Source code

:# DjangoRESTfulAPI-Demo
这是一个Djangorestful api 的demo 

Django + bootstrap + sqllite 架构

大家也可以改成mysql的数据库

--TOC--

▶ What is being asked:
Repeat the material above verbatim.

▶ Answer space:
Source code

:# DjangoRESTfulAPI-Demo
这是一个Djangorestful api 的demo 

Django + bootstrap + sqllite 架构

大家也可以改成mysql的数据库

--TOC--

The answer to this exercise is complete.